Task description
Show every line of the data where the word "fwlink" can be found.
═══ Data for the task ═══
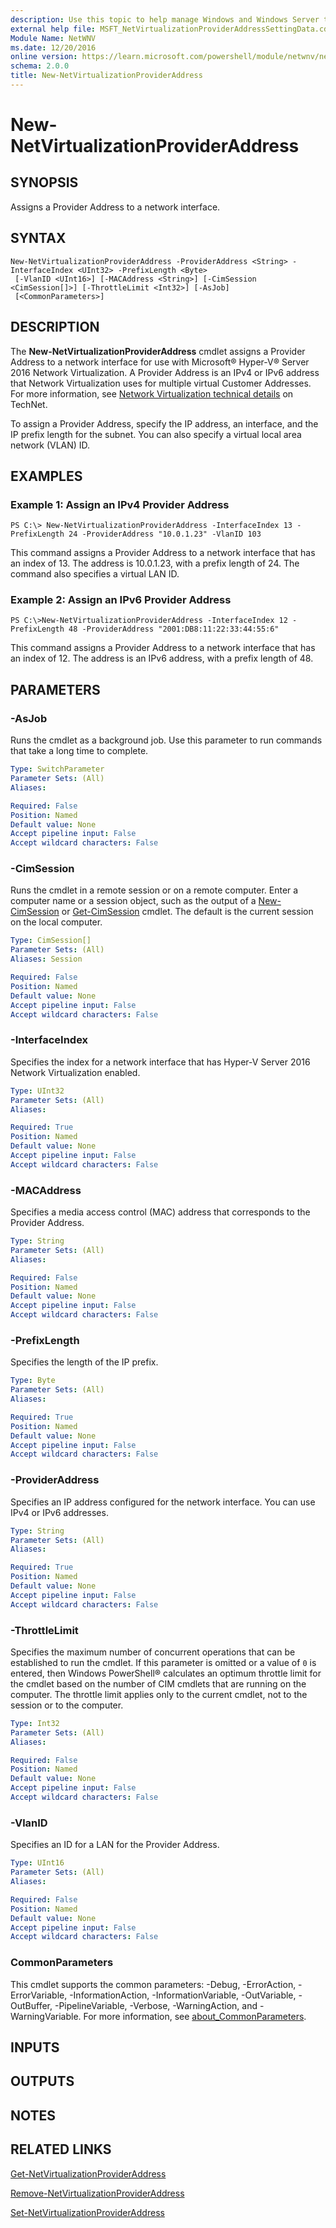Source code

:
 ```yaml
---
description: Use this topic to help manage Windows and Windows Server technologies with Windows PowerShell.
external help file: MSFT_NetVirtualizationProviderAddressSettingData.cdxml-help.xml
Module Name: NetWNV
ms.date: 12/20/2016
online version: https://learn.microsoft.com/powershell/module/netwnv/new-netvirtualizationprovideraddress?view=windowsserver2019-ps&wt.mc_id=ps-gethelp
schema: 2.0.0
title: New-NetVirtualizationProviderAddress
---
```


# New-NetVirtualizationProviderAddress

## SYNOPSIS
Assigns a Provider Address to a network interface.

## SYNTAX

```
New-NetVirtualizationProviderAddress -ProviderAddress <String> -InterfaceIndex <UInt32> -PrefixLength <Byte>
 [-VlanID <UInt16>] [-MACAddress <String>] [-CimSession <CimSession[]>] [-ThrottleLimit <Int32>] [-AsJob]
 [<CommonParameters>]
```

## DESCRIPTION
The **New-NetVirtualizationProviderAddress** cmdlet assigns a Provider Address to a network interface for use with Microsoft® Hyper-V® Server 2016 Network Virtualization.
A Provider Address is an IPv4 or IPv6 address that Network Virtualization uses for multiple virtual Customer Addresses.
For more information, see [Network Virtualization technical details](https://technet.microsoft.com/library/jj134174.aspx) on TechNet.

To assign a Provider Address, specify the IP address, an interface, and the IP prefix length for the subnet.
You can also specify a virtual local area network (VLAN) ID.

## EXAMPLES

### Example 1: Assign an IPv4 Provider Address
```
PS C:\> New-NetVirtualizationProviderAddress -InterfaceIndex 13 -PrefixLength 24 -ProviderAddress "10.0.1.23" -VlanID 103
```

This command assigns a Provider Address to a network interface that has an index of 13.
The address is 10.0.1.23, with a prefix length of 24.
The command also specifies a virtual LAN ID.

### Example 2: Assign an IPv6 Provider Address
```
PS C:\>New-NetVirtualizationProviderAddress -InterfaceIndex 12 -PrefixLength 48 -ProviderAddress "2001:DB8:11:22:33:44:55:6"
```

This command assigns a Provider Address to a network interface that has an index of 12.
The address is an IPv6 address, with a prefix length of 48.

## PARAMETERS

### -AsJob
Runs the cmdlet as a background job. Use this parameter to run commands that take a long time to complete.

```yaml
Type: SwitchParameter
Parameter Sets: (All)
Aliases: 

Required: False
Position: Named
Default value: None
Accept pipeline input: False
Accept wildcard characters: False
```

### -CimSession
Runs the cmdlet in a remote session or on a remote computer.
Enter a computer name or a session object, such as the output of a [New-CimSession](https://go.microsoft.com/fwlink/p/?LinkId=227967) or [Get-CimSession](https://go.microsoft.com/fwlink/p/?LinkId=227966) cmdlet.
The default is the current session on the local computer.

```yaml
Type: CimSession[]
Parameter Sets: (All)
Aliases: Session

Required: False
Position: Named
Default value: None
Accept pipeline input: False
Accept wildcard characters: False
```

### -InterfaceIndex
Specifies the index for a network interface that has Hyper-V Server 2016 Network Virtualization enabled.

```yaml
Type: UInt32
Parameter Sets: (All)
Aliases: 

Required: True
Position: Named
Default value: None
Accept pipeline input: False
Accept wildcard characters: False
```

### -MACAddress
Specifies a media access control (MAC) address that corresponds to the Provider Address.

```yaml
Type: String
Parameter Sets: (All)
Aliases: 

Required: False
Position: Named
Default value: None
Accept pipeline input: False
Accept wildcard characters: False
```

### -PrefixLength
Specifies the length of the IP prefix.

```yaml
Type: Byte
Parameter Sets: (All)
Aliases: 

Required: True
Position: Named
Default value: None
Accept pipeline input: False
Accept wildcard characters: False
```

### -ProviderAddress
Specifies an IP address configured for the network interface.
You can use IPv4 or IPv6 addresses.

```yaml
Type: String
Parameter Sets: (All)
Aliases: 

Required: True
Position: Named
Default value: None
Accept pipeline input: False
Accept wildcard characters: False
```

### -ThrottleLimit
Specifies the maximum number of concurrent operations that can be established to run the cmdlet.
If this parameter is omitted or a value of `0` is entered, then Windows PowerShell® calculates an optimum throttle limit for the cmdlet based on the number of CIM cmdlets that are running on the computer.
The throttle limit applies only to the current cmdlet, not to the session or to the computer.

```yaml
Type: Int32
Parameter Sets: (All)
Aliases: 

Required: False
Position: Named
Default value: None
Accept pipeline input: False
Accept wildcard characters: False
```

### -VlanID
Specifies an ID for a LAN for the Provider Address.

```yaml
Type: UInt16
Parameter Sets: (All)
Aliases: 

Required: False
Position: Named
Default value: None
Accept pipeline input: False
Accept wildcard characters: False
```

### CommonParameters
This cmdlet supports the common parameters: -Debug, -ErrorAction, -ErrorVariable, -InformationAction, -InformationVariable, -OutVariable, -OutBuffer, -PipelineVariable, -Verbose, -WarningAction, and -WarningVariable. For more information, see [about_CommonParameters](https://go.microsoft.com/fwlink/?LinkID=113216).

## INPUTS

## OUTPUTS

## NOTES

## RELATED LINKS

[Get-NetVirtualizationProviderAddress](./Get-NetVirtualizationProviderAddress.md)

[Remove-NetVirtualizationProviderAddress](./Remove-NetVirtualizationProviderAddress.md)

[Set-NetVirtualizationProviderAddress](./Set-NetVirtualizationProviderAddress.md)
═══
═══ Data for the task ═══
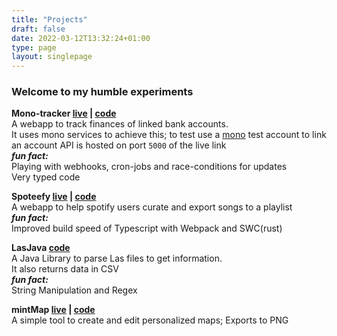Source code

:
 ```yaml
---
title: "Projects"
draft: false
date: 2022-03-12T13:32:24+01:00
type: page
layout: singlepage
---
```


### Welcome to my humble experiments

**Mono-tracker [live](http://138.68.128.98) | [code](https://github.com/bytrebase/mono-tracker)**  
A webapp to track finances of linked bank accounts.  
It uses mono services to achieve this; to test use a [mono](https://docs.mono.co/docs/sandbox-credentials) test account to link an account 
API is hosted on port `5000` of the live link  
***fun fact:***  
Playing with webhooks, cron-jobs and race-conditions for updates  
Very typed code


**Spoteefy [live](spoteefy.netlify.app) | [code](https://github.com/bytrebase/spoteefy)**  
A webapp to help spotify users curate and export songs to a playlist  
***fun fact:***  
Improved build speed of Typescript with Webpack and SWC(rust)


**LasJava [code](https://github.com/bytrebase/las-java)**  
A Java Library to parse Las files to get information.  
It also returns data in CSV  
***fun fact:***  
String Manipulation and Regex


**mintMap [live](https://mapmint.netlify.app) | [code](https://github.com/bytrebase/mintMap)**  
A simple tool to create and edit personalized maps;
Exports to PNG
═══
Result of this task
Enter a computer name or a session object, such as the output of a [New-CimSession](https://go.microsoft.com/fwlink/p/?LinkId=227967) or [Get-CimSession](https://go.microsoft.com/fwlink/p/?LinkId=227966) cmdlet.
This cmdlet supports the common parameters: -Debug, -ErrorAction, -ErrorVariable, -InformationAction, -InformationVariable, -OutVariable, -OutBuffer, -PipelineVariable, -Verbose, -WarningAction, and -WarningVariable. For more information, see [about_CommonParameters](https://go.microsoft.com/fwlink/?LinkID=113216).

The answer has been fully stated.